Dating and melting
That’s because the deep freeze of the permafrost doesn’t just keep carbon from escaping — it keeps microbes intact as well.
Permafrost is the place to preserve bacteria and viruses for hundreds of thousands — if not a million — years, explains Jean-Michel Claverie, a genomics researcher who studies ancient viruses and bacteria.
But if the freezer compressor breaks, it will slowly heat up. For tens of thousands of years, permafrost has acted like a freezer, keeping 1,400 gigatons (billion tons) of plant matter carbon trapped in the soil.
(That’s more than double the amount of carbon currently in the atmosphere.) Some of the plant matter is more recent, and some is from glacial ice ages that radically transformed a lush landscape into a tundra.
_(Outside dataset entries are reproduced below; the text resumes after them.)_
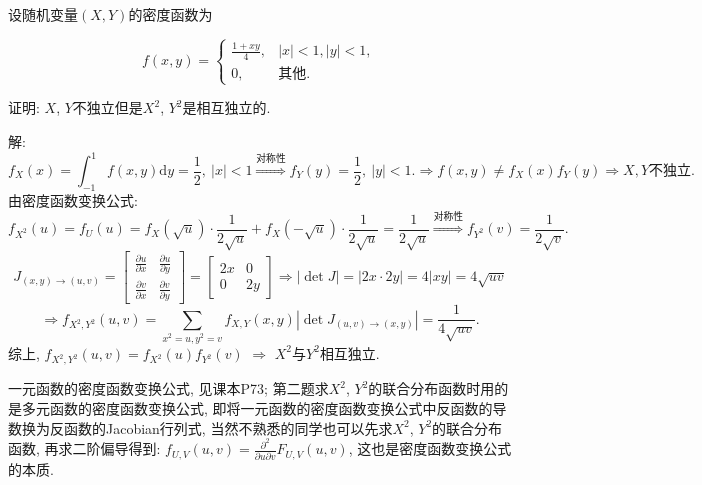 \documentclass[standard]{ExBook}
\begin{document}
\begin{qitems}
\vspace{-5em}

    \begin{bbox}
    \begin{shaded}
        \qitem
设随机变量$(X,Y)$的密度函数为
\vspace{-2em}
\begin{center}
\begin{equation}
    f(x,y)=
    \left\{
    \begin{array}{cl}
        \nonumber
        \displaystyle\frac{1+xy}{4}, &|x|<1,|y|<1,\\
        0, & \text{其他}.
    \end{array}
    \right.
\end{equation}
\end{center}
证明: $X$, $Y$不独立但是$X^2$, $Y^2$是相互独立的.
    \end{shaded}
    \end{bbox}

\vspace{-5em}

    \begin{bbox}
解: 
$$f_{X}(x)=\int_{-1}^{1}f(x,y)\mathrm{d}y=\frac{1}{2},\ |x|<1 \overset{\text{对称性}}{\Longrightarrow} f_{Y}(y)=\frac{1}{2},\ |y|<1. \Longrightarrow f(x,y)\neq f_{X}(x)f_{Y}(y) \Longrightarrow X,Y\text{不独立}.$$
由密度函数变换公式:
$$f_{X^2}(u)=f_{U}(u)=f_{X}(\sqrt{u})\cdot\frac{1}{2\sqrt{u}}+f_{X}(-\sqrt{u})\cdot\frac{1}{2\sqrt{u}}=\frac{1}{2\sqrt{u}} \overset{\text{对称性}}{\Longrightarrow} f_{Y^2}(v)=\frac{1}{2\sqrt{v}}.$$
\[
J_{(x,y)\to(u,v)} = 
\begin{bmatrix}
\frac{\partial u}{\partial x} & \frac{\partial u}{\partial y} \\
\frac{\partial v}{\partial x} & \frac{\partial v}{\partial y}
\end{bmatrix}
=
\begin{bmatrix}
2x & 0 \\
0 & 2y
\end{bmatrix}
\Longrightarrow |\det J| = |2x \cdot 2y| = 4|xy| = 4\sqrt{uv}
\]
\[
\Longrightarrow
f_{X^2,Y^2}(u,v)=\sum\limits_{x^2=u,y^2=v}f_{X,Y}(x,y)|\det J_{(u,v)\to(x,y)}|=\frac{1}{4\sqrt{uv}}.
\]
综上, $f_{X^2,Y^2}(u,v)=f_{X^2}(u)f_{Y^2}(v)$ $\Longrightarrow$ $X^2$与$Y^2$相互独立.

\textcolor{themeColor}{\selectfont {} 一元函数的密度函数变换公式, 见课本P73; 第二题求$X^2$, $Y^2$的联合分布函数时用的是多元函数的密度函数变换公式, 即将一元函数的密度函数变换公式中反函数的导数换为反函数的Jacobian行列式, 当然不熟悉的同学也可以先求$X^2$, $Y^2$的联合分布函数, 再求二阶偏导得到: $f_{U,V}(u,v)=\frac{\partial^2}{\partial u\partial v}F_{U,V}(u,v)$, 这也是密度函数变换公式的本质.}
    \end{bbox}


\end{qitems}
\end{document}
A recent Arctic Council report says that 20 percent of the permafrost near the surface may melt by 2040.
So how do scientists know there’s permafrost underneath it?But the logic here is simple: The more warming, the greater the risk of kick-starting this feedback loop.A study published in finds that the Arctic permafrost is the largest repository of mercury on Earth. And scientists now think there is around 15 million gallons frozen in permafrost soils — nearly twice the amount of mercury found in all other soil, the ocean, and atmosphere combined.“The disease from thawing human and animal remains can get into groundwater that people then drink,” Wired reported.
Scientists are worried that as more permafrost thaws, especially in Siberia, there may be more outbreaks of long-dormant anthrax as burial grounds thaw.Permafrost is like the bedrock of the Arctic (you literally need jackhammers to break it apart).